Exercise material:

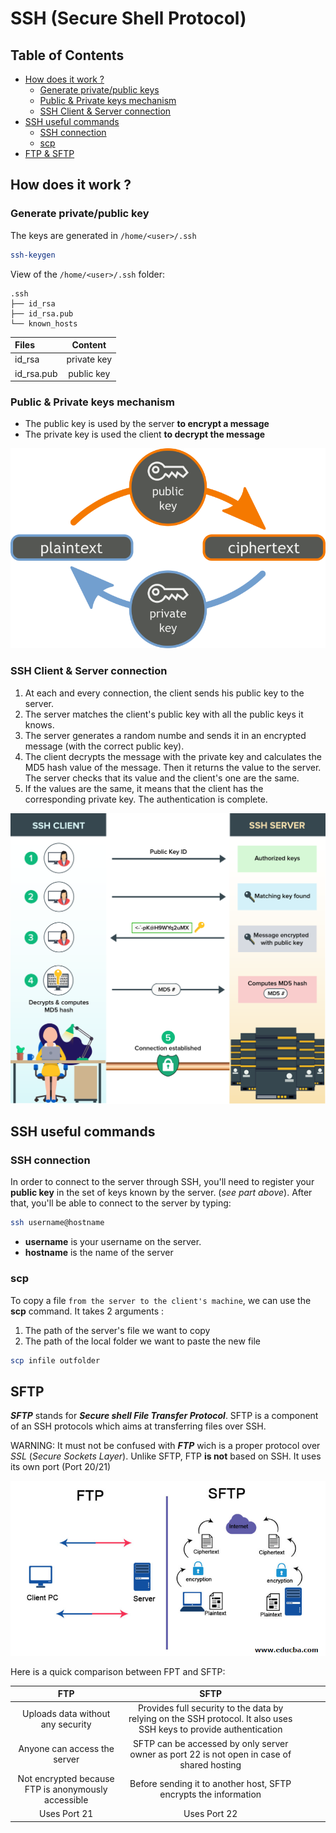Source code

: # SSH (Secure Shell Protocol)

## Table of Contents

- [How does it work ?](#how-does-it-work)
    - [Generate private/public keys](#generate-privatepublic-key)
    - [Public & Private keys mechanism](#public--private-keys-mechanism)
    - [SSH Client & Server connection](#ssh-client--server-connection)
- [SSH useful commands](#ssh-useful-commands)
    - [SSH connection](#ssh-connection)
    - [scp](#scp)
- [FTP & SFTP](#ftp--sftp)

## How does it work ?

### Generate private/public key

The keys are generated in `/home/<user>/.ssh`

```bash
ssh-keygen
```
View of the `/home/<user>/.ssh` folder:
```
.ssh
├── id_rsa
├── id_rsa.pub
└── known_hosts
```
<center>

| Files      |      Content  |
|:-----------|:-------------:|
| id_rsa     |  private key  | 
| id_rsa.pub |  public key   |

</center>

### Public & Private keys mechanism

- The public key is used by the server **to encrypt a message**
- The private key is used the client **to decrypt the message**

![img_1](/networks/ssh/resources/public-private-keys.png)

### SSH Client & Server connection

1. At each and every connection, the client sends his public key to the server.
2. The server matches the client's public key with all the public keys it knows.
3. The server generates a random numbe and sends it in an encrypted message (with the correct public key).
4. The client decrypts the message with the private key and calculates the MD5 hash value of the message. Then it returns the value to the server. The server checks that its value and the client's one are the same.
5. If the values are the same, it means that the client has the corresponding private key. The authentication is complete.

![img_2](/networks/ssh/resources/ssh-client-server.png)

## SSH useful commands

### SSH connection

In order to connect to the server through SSH, you'll need to register your **public key** in the set
of keys known by the server. (*see part above*). After that, you'll be able to connect to the server by typing:

```bash
ssh username@hostname
```

- **username** is your username on the server.
- **hostname** is the name of the server

### scp

To copy a file `from the server to the client's machine`, we can use the **scp** command. It takes 2 arguments : 

1. The path of the server's file we want to copy 
2. The path of the local folder we want to paste the new file
```bash
scp infile outfolder
```

## SFTP

***SFTP*** stands for ***Secure shell File Transfer Protocol***. SFTP is a component of an SSH protocols which aims at transferring files over SSH.

WARNING: It must not be confused with ***FTP*** wich is a proper protocol over *SSL* (*Secure Sockets Layer*). Unlike SFTP, FTP **is not** based on SSH. It uses its own port (Port 20/21)

![img_3](/networks/ssh/resources/sftp-ftp.png)

Here is a quick comparison between FPT and SFTP:

|                         FTP                         |                                                        SFTP                                                        |   |   |   |
|:---------------------------------------------------:|:------------------------------------------------------------------------------------------------------------------:|---|---|---|
|          Uploads data without any security          | Provides full security to the data by relying on the SSH protocol. It also uses SSH keys to provide authentication |   |   |   |
|             Anyone can access the server            |             SFTP can be accessed by only server owner as port 22 is not open in case of shared hosting             |   |   |   |
| Not encrypted because FTP is anonymously accessible |                          Before sending it to another host, SFTP encrypts the information                          |   |   |   |
|                     Uses Port 21                    |                                                    Uses Port 22                                                    |   |   |   |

Activity: From the material above, retype precisely the lines between the line holding "- [SSH connection](#ssh-connection)" and the line holding "### Public & Private keys mechanism", inclusive, and nothing beyond them.

Output for this task:
    - [SSH connection](#ssh-connection)
    - [scp](#scp)
- [FTP & SFTP](#ftp--sftp)

## How does it work ?

### Generate private/public key

The keys are generated in `/home/<user>/.ssh`

```bash
ssh-keygen
```
View of the `/home/<user>/.ssh` folder:
```
.ssh
├── id_rsa
├── id_rsa.pub
└── known_hosts
```
<center>

| Files      |      Content  |
|:-----------|:-------------:|
| id_rsa     |  private key  | 
| id_rsa.pub |  public key   |

</center>

### Public & Private keys mechanism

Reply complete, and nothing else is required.